* [ACTION ITEM]: Return the following from the records below: each line, word for word, starting with the line that contains "- [ ] Add active section highlighting" and going on through the line that contains "- [ ] **Step 4**: Apply", with nothing outside that range.

* * *

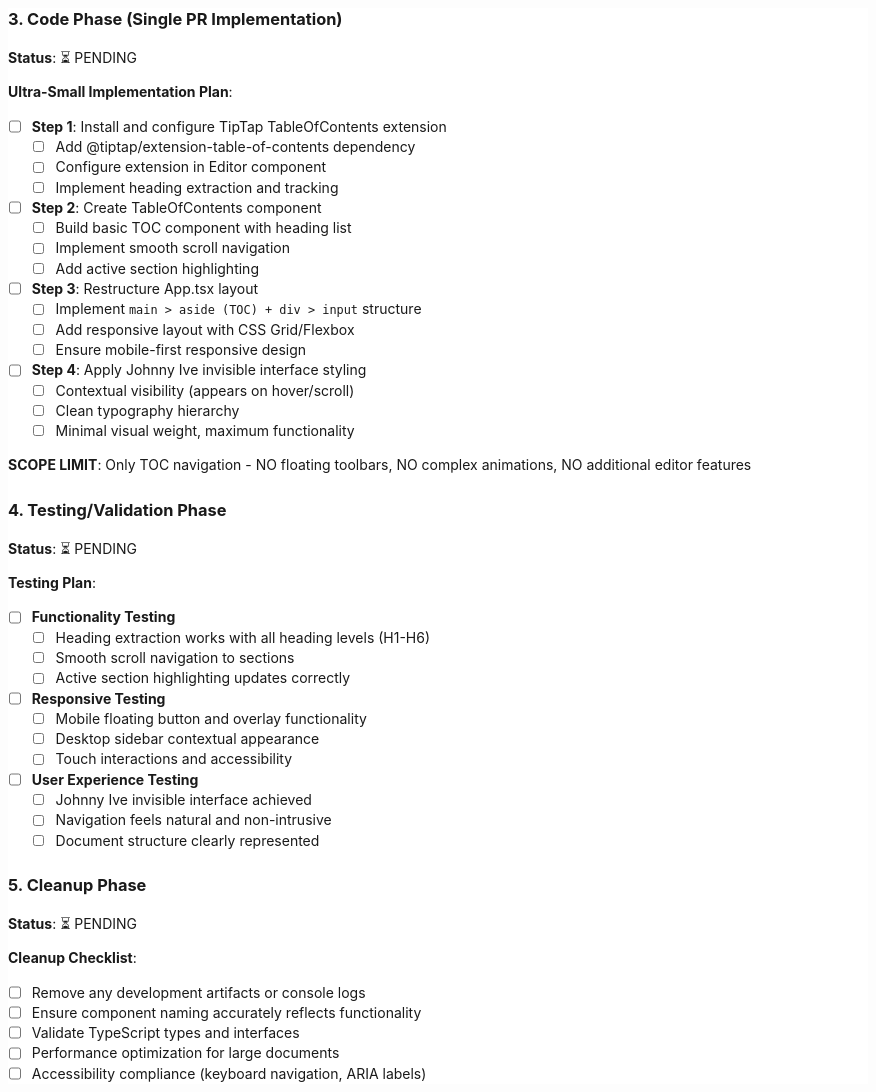### 3. Code Phase (Single PR Implementation)
**Status**: ⏳ PENDING

**Ultra-Small Implementation Plan**:
- [ ] **Step 1**: Install and configure TipTap TableOfContents extension
  - [ ] Add @tiptap/extension-table-of-contents dependency
  - [ ] Configure extension in Editor component
  - [ ] Implement heading extraction and tracking

- [ ] **Step 2**: Create TableOfContents component
  - [ ] Build basic TOC component with heading list
  - [ ] Implement smooth scroll navigation
  - [ ] Add active section highlighting

- [ ] **Step 3**: Restructure App.tsx layout
  - [ ] Implement `main > aside (TOC) + div > input` structure
  - [ ] Add responsive layout with CSS Grid/Flexbox
  - [ ] Ensure mobile-first responsive design

- [ ] **Step 4**: Apply Johnny Ive invisible interface styling
  - [ ] Contextual visibility (appears on hover/scroll)
  - [ ] Clean typography hierarchy
  - [ ] Minimal visual weight, maximum functionality

**SCOPE LIMIT**: Only TOC navigation - NO floating toolbars, NO complex animations, NO additional editor features

### 4. Testing/Validation Phase
**Status**: ⏳ PENDING

**Testing Plan**:
- [ ] **Functionality Testing**
  - [ ] Heading extraction works with all heading levels (H1-H6)
  - [ ] Smooth scroll navigation to sections
  - [ ] Active section highlighting updates correctly

- [ ] **Responsive Testing**
  - [ ] Mobile floating button and overlay functionality
  - [ ] Desktop sidebar contextual appearance
  - [ ] Touch interactions and accessibility

- [ ] **User Experience Testing**
  - [ ] Johnny Ive invisible interface achieved
  - [ ] Navigation feels natural and non-intrusive
  - [ ] Document structure clearly represented

### 5. Cleanup Phase
**Status**: ⏳ PENDING

**Cleanup Checklist**:
- [ ] Remove any development artifacts or console logs
- [ ] Ensure component naming accurately reflects functionality
- [ ] Validate TypeScript types and interfaces
- [ ] Performance optimization for large documents
- [ ] Accessibility compliance (keyboard navigation, ARIA labels)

* * *

* [EXERCISE SOLUTION]:
  - [ ] Add active section highlighting

- [ ] **Step 3**: Restructure App.tsx layout
  - [ ] Implement `main > aside (TOC) + div > input` structure
  - [ ] Add responsive layout with CSS Grid/Flexbox
  - [ ] Ensure mobile-first responsive design

- [ ] **Step 4**: Apply Johnny Ive invisible interface styling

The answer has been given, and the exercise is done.